### Problem statement
Report back every line of the entries that contains "проверку", exactly as written.

[Records for the task]

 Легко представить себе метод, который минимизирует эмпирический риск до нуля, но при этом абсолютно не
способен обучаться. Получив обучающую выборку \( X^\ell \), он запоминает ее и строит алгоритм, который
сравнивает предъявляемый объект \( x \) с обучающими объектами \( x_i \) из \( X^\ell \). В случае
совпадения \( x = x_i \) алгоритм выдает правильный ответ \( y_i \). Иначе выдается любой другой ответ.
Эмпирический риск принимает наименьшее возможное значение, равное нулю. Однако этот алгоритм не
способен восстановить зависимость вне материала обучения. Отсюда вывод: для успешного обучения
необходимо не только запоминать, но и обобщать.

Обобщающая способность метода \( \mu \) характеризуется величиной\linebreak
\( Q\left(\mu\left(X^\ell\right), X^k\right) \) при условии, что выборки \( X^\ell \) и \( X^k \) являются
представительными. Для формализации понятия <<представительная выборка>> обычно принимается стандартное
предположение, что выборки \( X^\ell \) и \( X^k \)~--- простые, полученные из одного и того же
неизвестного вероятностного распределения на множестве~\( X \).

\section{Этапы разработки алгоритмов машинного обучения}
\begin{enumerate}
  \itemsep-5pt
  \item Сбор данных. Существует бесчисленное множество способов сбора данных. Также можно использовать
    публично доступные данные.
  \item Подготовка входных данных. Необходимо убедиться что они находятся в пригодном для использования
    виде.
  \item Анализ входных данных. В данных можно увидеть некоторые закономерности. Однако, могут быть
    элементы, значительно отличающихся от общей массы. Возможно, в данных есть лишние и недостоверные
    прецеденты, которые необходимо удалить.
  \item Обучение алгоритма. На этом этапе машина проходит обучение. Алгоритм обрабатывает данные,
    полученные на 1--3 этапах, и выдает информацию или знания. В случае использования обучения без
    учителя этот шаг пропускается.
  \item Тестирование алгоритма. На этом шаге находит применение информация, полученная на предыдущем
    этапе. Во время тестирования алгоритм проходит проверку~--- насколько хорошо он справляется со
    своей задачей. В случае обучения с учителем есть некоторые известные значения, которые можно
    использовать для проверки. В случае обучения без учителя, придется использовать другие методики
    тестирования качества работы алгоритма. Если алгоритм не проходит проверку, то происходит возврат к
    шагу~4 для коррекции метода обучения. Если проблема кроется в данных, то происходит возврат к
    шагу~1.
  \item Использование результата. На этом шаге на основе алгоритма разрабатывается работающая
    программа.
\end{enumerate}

[/Records for the task]
[Records for the task]

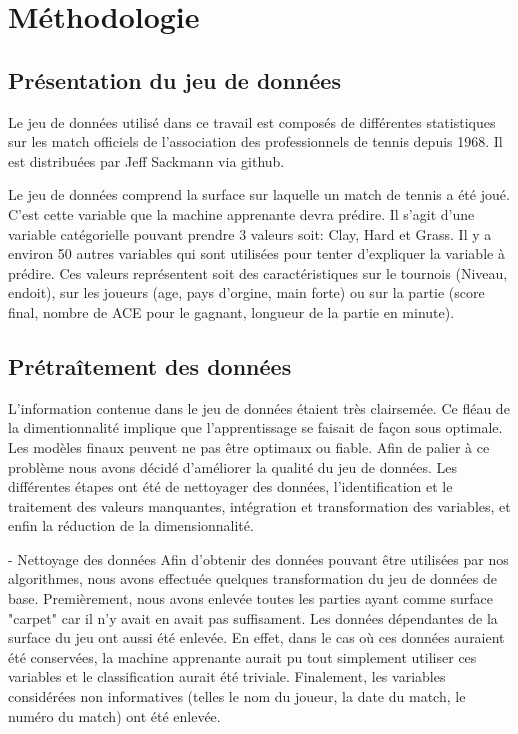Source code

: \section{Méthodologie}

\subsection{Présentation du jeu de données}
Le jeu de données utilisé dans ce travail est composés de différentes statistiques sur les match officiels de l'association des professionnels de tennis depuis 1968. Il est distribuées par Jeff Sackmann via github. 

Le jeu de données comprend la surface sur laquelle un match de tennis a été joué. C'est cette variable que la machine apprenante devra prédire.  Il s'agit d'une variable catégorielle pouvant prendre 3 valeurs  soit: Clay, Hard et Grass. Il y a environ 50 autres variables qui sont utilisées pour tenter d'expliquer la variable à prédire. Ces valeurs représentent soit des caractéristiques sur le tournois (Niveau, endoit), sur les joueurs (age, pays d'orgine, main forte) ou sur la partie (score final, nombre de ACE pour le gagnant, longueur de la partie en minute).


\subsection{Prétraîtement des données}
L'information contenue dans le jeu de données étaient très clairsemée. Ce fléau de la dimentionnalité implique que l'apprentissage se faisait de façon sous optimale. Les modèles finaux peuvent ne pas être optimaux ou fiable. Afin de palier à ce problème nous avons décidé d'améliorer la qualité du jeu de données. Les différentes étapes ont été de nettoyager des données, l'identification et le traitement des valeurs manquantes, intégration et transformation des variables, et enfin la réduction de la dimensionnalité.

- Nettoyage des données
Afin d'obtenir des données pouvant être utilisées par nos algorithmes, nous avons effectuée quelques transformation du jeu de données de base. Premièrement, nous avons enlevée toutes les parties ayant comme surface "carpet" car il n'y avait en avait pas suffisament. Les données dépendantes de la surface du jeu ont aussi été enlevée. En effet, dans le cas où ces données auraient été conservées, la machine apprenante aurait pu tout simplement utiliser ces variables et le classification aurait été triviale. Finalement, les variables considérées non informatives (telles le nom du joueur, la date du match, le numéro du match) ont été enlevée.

[/Records for the task]

### Answer section
    этапе. Во время тестирования алгоритм проходит проверку~--- насколько хорошо он справляется со
    тестирования качества работы алгоритма. Если алгоритм не проходит проверку, то происходит возврат к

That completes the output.